◆ Problem: Only lines with the word "referenced" belong in the answer; copy them from the records below.

━━ Material to process ━━

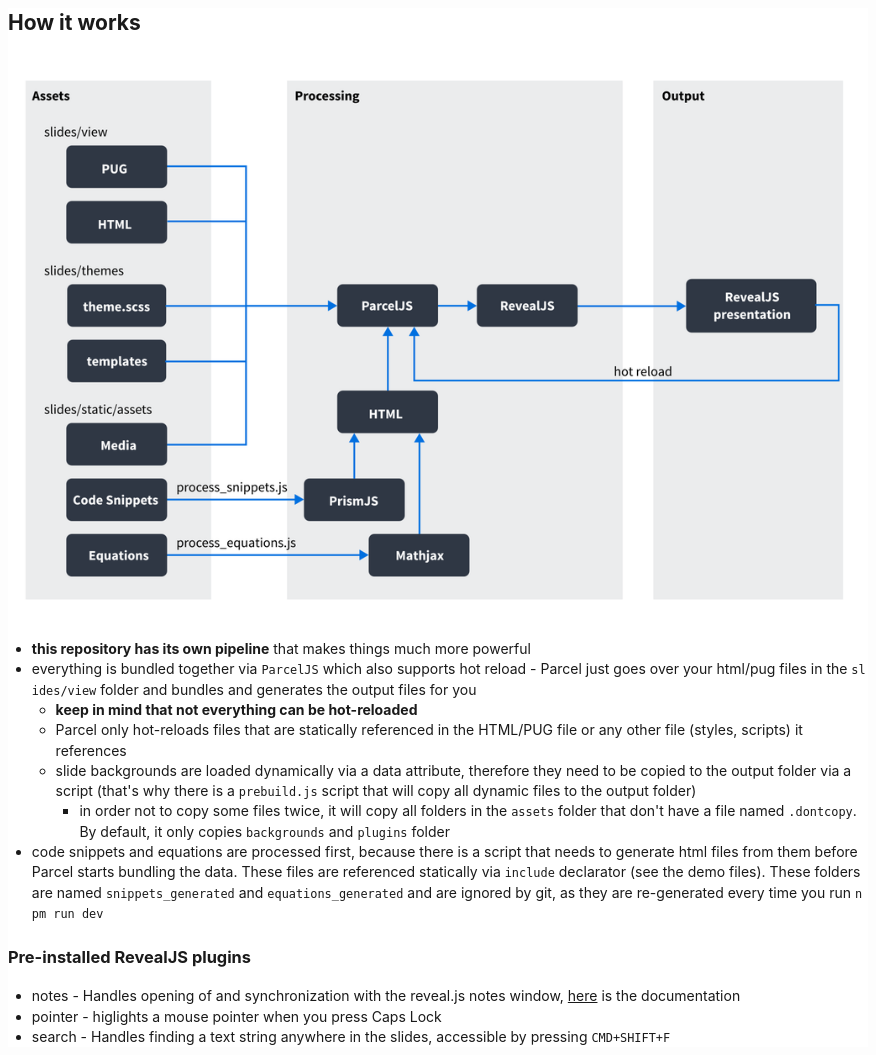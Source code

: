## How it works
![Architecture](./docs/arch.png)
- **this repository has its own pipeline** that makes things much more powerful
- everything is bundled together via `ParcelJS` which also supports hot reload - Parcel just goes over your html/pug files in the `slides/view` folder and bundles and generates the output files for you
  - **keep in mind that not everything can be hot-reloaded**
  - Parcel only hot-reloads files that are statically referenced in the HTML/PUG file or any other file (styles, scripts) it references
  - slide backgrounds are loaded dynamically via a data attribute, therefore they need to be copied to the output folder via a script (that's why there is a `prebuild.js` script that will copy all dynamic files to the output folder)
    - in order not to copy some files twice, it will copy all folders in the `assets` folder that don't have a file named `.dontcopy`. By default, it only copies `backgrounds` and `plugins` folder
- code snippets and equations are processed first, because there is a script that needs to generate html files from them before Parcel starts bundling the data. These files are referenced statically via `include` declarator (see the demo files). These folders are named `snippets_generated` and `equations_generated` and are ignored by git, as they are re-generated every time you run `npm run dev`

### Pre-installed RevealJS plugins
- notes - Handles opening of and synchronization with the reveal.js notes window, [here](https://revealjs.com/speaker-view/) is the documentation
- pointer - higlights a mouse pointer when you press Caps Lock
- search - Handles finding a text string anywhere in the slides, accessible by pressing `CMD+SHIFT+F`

━━━

◆ Solution to this exercise:
  - Parcel only hot-reloads files that are statically referenced in the HTML/PUG file or any other file (styles, scripts) it references
- code snippets and equations are processed first, because there is a script that needs to generate html files from them before Parcel starts bundling the data. These files are referenced statically via `include` declarator (see the demo files). These folders are named `snippets_generated` and `equations_generated` and are ignored by git, as they are re-generated every time you run `npm run dev`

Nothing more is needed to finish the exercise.